Horrible details follow, read only when you’re ready to be touched by someones hurt.

She is 18, she has pus coming out of her mouth.  She cant open her mouth because of a muscle spasm called trismus.  She is laying in the pre-op area and the whole place smells like horrible pus.  She appears to be in pain and has the very sick look to her.  Some of you will know what this looks like.  She has had dental abscesses for a week or two.  They brought her here on a two wheeled push cart.  They put the cart “en gaauge” to pay for her medications and treatment.  This means they have money coming but that the cart is the security that money is coming.  As she lays on her side I push around on her neck and she spits out some more thick pus.  She looks swollen like a chipmunk in her cheeks.  I feel they are both very soft around the mandible.  This pus near her mandible must communicate with her mouth.  She is the last surgery of the day and we take her back to the OR beating off the flys that accompany her.  Phillippe doesn’t want to give her any anesthetic as he thinks this will kill her.  I tend to agree that intubation is impossible, a tracheostomy has killed two patients here that I know of in the fact that they eventually mucus plug and the patient dies of asphyxiation.  Ketamine may be risky, I think a little would help.  He doesn’t want it and I don’t push. 

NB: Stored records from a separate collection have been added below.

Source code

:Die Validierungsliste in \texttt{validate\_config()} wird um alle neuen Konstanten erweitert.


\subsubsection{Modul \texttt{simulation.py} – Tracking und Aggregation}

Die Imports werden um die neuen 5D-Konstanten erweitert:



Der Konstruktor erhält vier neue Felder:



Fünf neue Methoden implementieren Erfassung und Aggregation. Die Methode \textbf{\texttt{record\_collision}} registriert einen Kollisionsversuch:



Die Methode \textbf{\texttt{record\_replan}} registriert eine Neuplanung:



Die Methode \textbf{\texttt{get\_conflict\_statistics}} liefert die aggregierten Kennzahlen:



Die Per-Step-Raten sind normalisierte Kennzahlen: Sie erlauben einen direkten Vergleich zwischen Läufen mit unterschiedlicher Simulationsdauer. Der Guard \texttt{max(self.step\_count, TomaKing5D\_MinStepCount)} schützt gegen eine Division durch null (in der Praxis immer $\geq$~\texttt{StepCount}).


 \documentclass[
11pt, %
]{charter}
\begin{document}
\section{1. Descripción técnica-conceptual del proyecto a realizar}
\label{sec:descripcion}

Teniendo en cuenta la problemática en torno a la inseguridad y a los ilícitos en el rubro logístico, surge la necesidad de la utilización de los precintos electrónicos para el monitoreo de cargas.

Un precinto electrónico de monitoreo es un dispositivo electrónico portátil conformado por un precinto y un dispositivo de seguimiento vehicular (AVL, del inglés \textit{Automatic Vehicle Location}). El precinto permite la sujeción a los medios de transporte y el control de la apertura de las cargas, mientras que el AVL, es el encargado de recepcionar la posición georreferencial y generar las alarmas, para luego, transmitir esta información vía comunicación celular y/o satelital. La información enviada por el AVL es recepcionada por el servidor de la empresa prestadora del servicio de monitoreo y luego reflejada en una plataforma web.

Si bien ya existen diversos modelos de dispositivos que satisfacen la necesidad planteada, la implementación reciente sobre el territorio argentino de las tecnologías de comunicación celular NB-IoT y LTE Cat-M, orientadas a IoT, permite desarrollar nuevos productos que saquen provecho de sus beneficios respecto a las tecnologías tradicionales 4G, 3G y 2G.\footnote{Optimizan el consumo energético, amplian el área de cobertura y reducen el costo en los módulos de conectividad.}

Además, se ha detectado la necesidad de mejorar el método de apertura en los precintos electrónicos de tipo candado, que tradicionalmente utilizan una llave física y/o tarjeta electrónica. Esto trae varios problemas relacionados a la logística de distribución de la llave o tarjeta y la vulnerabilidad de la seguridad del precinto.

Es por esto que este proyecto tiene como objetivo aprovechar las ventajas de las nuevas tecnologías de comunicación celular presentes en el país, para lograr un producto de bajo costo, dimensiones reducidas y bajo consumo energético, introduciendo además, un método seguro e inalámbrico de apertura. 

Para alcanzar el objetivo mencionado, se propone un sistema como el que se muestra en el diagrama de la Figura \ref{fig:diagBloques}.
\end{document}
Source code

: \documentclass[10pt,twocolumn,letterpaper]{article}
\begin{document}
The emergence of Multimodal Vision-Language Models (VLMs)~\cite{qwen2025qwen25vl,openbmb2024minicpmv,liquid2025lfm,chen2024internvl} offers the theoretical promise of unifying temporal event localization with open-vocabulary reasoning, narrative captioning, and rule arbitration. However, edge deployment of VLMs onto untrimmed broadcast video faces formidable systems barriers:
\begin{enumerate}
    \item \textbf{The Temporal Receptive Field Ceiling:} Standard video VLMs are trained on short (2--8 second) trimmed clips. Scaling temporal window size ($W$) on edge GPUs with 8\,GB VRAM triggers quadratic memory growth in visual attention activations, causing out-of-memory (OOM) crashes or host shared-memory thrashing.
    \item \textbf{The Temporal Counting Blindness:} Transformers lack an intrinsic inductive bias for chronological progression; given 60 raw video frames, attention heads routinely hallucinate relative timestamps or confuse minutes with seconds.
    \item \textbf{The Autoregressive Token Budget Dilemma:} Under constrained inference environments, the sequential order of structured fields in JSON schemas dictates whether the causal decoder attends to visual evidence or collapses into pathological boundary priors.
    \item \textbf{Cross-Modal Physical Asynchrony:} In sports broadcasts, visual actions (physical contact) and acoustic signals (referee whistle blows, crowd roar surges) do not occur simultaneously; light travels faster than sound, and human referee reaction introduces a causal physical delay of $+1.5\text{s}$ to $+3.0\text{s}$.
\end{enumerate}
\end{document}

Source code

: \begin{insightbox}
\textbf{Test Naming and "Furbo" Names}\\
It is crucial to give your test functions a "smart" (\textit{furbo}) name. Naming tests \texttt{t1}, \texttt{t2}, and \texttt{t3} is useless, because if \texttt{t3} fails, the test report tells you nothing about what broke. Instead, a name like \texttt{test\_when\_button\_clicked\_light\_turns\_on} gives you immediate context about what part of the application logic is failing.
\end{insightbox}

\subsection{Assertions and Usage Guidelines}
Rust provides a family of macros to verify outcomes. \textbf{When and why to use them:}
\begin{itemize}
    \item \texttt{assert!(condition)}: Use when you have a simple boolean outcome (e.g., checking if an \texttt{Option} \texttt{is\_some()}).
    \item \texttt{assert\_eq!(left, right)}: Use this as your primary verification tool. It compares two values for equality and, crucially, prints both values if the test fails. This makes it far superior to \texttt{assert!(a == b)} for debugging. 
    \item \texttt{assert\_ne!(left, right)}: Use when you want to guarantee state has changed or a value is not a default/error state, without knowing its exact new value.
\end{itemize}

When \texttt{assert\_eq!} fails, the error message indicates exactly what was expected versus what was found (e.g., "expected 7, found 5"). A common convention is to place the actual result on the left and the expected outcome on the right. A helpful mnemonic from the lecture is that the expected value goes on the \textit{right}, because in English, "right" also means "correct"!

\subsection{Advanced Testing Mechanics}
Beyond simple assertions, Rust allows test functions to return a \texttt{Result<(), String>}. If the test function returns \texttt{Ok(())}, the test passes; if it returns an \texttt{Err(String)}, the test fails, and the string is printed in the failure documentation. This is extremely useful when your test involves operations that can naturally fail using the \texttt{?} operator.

As I look over her face and neck, I push on the left chin and more thick pus flows out of her ear.  WOW!!! This is horrible.  I certainly do not think she will live through this.  I put in the local anesthetic after prepping her with betadine.  I cut in about a cm and don’t get pus like I expected by palpation.  So I use a syringue and needle and aspirate deeper.  I get air first, and this happens twice.  Oh even worse than I had thought.  She has gas, necrotizing bacteria.  God, I pray out loud, help this girl, heal her God, she will die unless you heal her!! If it is most merciful to let her go, then do it, otherwise heal her!!

I cut deeper and chunks of pus flow out.  I put my finger in and feel around the angle of the mandible, and then down her neck.  This is a big pocket.  I incise the lower part to of the pocket.  All of this is causing her pain, and she’s groaning with each push of my finger.  I irrigate out the hole with Dakins solution (a dilute bleach solution).  MORE pus and blood flows out.  I pack both holes and the bleeding subsides some.

The other side I decide to start lower at the angle of the mandible.  I inject lidocaine and incise.  Pus flows out of the hole Ive made and as I stick my finger in to feel the size and extent of the pus cavity, pus flows out her ear again.  So she has pus up the the base of her skull and it’s  coming from her inner ear out.  I flush and flush this one too.  Then I pack it.  Her heart rate stays about 140 and has a blood pressure in the 90’s.  She got Amp, Gent, and Flagyl.  Wish I had some clindamycin.

The nurses take her to the ward where she’ll sleep on the stretcher for the night because there are no beds on the surgical ward available.

GOD HEAL HER!  THAT’S  HER ONLY CHANCE!